What is being asked>
The word "generator" marks the lines to report; pull each of them from the listing.

Exercise data>
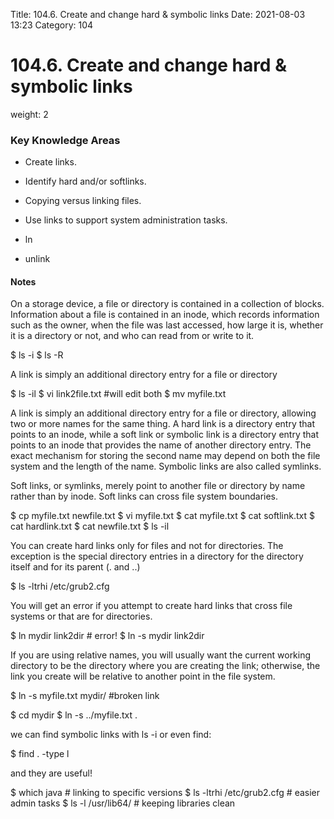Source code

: Title: 104.6. Create and change hard & symbolic links
Date: 2021-08-03 13:23
Category: 104

# 104.6. Create and change hard & symbolic links
weight: 2

### Key Knowledge Areas
- Create links.
- Identify hard and/or softlinks.
- Copying versus linking files.
- Use links to support system administration tasks.

- ln
- unlink

#### Notes
On a storage device, a file or directory is contained in a collection of blocks. Information about a file is contained in an inode, which records information such as the owner, when the file was last accessed, how large it is, whether it is a directory or not, and who can read from or write to it.

  $ ls -i
  $ ls -R

A link is simply an additional directory entry for a file or directory

  $ ls -il
  $ vi link2file.txt #will edit both
  $ mv myfile.txt

A link is simply an additional directory entry for a file or directory, allowing two or more names for the same thing. A hard link is a directory entry that points to an inode, while a soft link or symbolic link is a directory entry that points to an inode that provides the name of another directory entry. The exact mechanism for storing the second name may depend on both the file system and the length of the name. Symbolic links are also called symlinks.

Soft links, or symlinks, merely point to another file or directory by name rather than by inode. Soft links can cross file system boundaries.

  $ cp myfile.txt newfile.txt
  $ vi myfile.txt
  $ cat myfile.txt
  $ cat softlink.txt
  $ cat hardlink.txt
  $ cat newfile.txt
  $ ls -il

You can create hard links only for files and not for directories. The exception is the special directory entries in a directory for the directory itself and for its parent (. and ..)

  $ ls -ltrhi /etc/grub2.cfg

You will get an error if you attempt to create hard links that cross file systems or that are for directories.

  $ ln mydir link2dir # error!
  $ ln -s mydir link2dir

If you are using relative names, you will usually want the current working directory to be the directory where you are creating the link; otherwise, the link you create will be relative to another point in the file system.

  $ ln -s myfile.txt mydir/ #broken link

  $ cd mydir
  $ ln -s ../myfile.txt .

we can find symbolic links with ls -i or even find:

  $ find . -type l

and they are useful!

  $ which java # linking to specific versions
  $ ls -ltrhi /etc/grub2.cfg # easier admin tasks
  $ ls -l /usr/lib64/ # keeping libraries clean
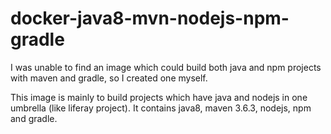 # docker-java8-mvn-nodejs-npm-gradle

I was unable to find an image which could build both java and npm projects with maven and gradle, so I created one myself.

This image is mainly to build projects which have java and nodejs in one umbrella (like liferay project). It contains java8, maven 3.6.3, nodejs, npm and gradle.

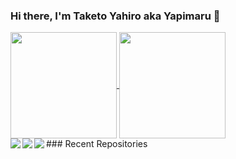 ### Hi there, I'm Taketo Yahiro aka Yapimaru 👋

<a href="https://github.com/taketo-eng">
  <img align="center" height="170px" src="https://github-readme-stats.vercel.app/api?username=taketo-eng&show_icons=true&theme=algolia" />
</a>

<a href="https://github.com/taketo-eng">
  <img align="center" height="170px" src="https://github-readme-stats.vercel.app/api/top-langs/?username=taketo-eng&layout=compact&theme=algolia" />
</a>

<br/>
### Recent Repositories
<a href="https://github.com/taketo-eng/websocket-chat">
  <img align="left" src="https://github-readme-stats.vercel.app/api/pin/?username=taketo-eng&repo=websocket-chat&theme=react" />
</a>
<a href="https://github.com/taketo-eng/stable-diffusion-generator-app">
  <img align="left" src="https://github-readme-stats.vercel.app/api/pin/?username=taketo-eng&repo=stable-diffusion-generator-app&theme=react" />
</a>
<a href="https://github.com/taketo-eng/Umeya-website">
  <img align="left" src="https://github-readme-stats.vercel.app/api/pin/?username=taketo-eng&repo=Umeya-website&theme=react" />
</a>
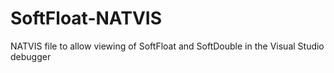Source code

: # SoftFloat-NATVIS
NATVIS file to allow viewing of SoftFloat and SoftDouble in the Visual Studio debugger
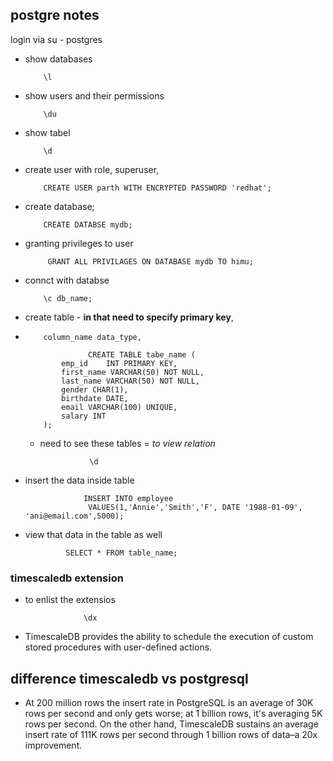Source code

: ## postgre notes
login via su - postgres
- show databases

          \l
- show users and their permissions

          \du
          
          
- show tabel

          \d
          
- create user with role, superuser, 
          
          CREATE USER parth WITH ENCRYPTED PASSWORD 'redhat';


- create database;

          CREATE DATABSE mydb;
          
- granting privileges to user

           GRANT ALL PRIVILAGES ON DATABASE mydb TO himu;

-  connct with databse

           \c db_name;
           
           
-  create table - **in that need to specify primary key**, 
-         column_name data_type,

                    CREATE TABLE tabe_name (
              emp_id 	INT PRIMARY KEY,
              first_name VARCHAR(50) NOT NULL,
              last_name VARCHAR(50) NOT NULL,
              gender CHAR(1),
              birthdate DATE,
              email VARCHAR(100) UNIQUE,
              salary INT
          );
          
          
  - need to see these tables = *to view relation*
                  
                   \d
     
- insert the data inside table
                   
                   INSERT INTO employee
                    VALUES(1,'Annie','Smith','F', DATE '1988-01-09', 'ani@email.com',5000);
                    
- view that data in the table as well

               SELECT * FROM table_name;
               
               
 ### timescaledb extension
 - to enlist the extensios

                    \dx       
               
               
- TimescaleDB provides the ability to schedule the execution of custom stored procedures with user-defined actions. 
    
    
 ## difference timescaledb vs postgresql
 
 - At 200 million rows the insert rate in PostgreSQL is an average of 30K rows per second and only gets worse; at 1 billion rows, it's averaging 5K rows per second. On the other hand, TimescaleDB sustains an average insert rate of 111K rows per second through 1 billion rows of data–a 20x improvement.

Written answer>
<a href="https://github.com/taketo-eng/stable-diffusion-generator-app">
  <img align="left" src="https://github-readme-stats.vercel.app/api/pin/?username=taketo-eng&repo=stable-diffusion-generator-app&theme=react" />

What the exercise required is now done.